↓↓↓
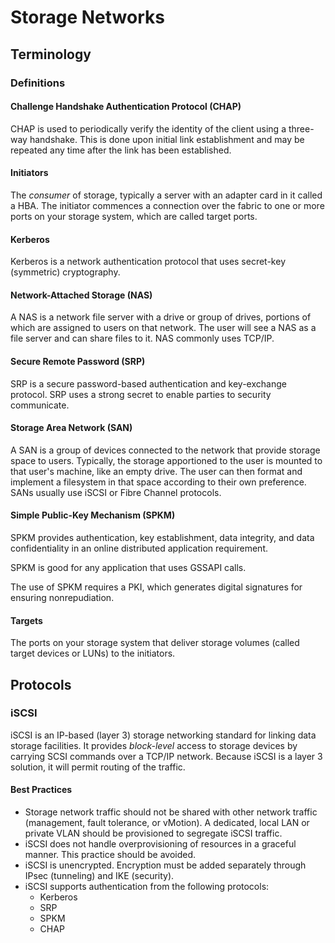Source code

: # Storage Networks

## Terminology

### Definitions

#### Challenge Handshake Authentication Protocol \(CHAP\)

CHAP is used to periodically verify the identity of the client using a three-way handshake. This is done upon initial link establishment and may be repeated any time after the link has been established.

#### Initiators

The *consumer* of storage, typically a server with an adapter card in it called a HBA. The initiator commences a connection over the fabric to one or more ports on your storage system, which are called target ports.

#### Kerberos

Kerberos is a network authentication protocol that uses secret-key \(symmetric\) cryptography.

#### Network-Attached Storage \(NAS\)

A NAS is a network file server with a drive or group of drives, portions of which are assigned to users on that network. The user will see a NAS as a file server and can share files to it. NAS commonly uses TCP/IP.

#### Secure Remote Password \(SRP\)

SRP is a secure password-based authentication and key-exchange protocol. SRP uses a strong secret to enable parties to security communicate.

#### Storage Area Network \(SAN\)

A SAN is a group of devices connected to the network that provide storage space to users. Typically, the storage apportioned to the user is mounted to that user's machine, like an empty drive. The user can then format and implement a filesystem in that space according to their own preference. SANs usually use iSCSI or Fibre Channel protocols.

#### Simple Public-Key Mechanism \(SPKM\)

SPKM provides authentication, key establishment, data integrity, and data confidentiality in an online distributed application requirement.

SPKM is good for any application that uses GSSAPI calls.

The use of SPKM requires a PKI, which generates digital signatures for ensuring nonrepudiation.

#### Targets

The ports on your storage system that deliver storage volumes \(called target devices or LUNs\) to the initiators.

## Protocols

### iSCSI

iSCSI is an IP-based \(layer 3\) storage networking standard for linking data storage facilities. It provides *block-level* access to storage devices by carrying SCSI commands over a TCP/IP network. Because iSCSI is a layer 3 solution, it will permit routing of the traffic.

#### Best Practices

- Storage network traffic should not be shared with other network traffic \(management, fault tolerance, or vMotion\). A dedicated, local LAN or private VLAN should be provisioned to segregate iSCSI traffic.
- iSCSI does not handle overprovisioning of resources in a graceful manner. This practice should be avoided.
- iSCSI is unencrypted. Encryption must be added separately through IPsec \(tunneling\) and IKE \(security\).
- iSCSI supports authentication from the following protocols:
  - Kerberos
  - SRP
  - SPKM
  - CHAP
↑↑↑
↓↓↓
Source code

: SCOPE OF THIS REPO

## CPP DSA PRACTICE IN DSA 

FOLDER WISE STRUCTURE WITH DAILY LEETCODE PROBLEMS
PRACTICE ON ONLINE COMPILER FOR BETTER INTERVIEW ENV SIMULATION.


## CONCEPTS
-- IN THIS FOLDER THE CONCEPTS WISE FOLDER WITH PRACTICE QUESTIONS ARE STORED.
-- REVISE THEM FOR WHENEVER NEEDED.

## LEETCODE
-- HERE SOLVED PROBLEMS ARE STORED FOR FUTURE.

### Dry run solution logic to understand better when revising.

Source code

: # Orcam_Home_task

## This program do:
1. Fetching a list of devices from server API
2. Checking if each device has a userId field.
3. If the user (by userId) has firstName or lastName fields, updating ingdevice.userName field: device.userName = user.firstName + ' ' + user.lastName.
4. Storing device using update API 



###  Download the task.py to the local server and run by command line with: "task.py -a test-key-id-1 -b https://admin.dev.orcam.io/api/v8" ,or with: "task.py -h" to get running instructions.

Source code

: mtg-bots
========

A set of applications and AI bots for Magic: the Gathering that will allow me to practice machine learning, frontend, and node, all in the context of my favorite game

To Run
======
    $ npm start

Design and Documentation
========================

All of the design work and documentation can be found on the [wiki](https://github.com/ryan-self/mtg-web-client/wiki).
↑↑↑
## WORK INSTRUCTION
Look through the entries for lines containing the word "data" and return each one.

## RESULT OF THIS TASK
SPKM provides authentication, key establishment, data integrity, and data confidentiality in an online distributed application requirement.
iSCSI is an IP-based \(layer 3\) storage networking standard for linking data storage facilities. It provides *block-level* access to storage devices by carrying SCSI commands over a TCP/IP network. Because iSCSI is a layer 3 solution, it will permit routing of the traffic.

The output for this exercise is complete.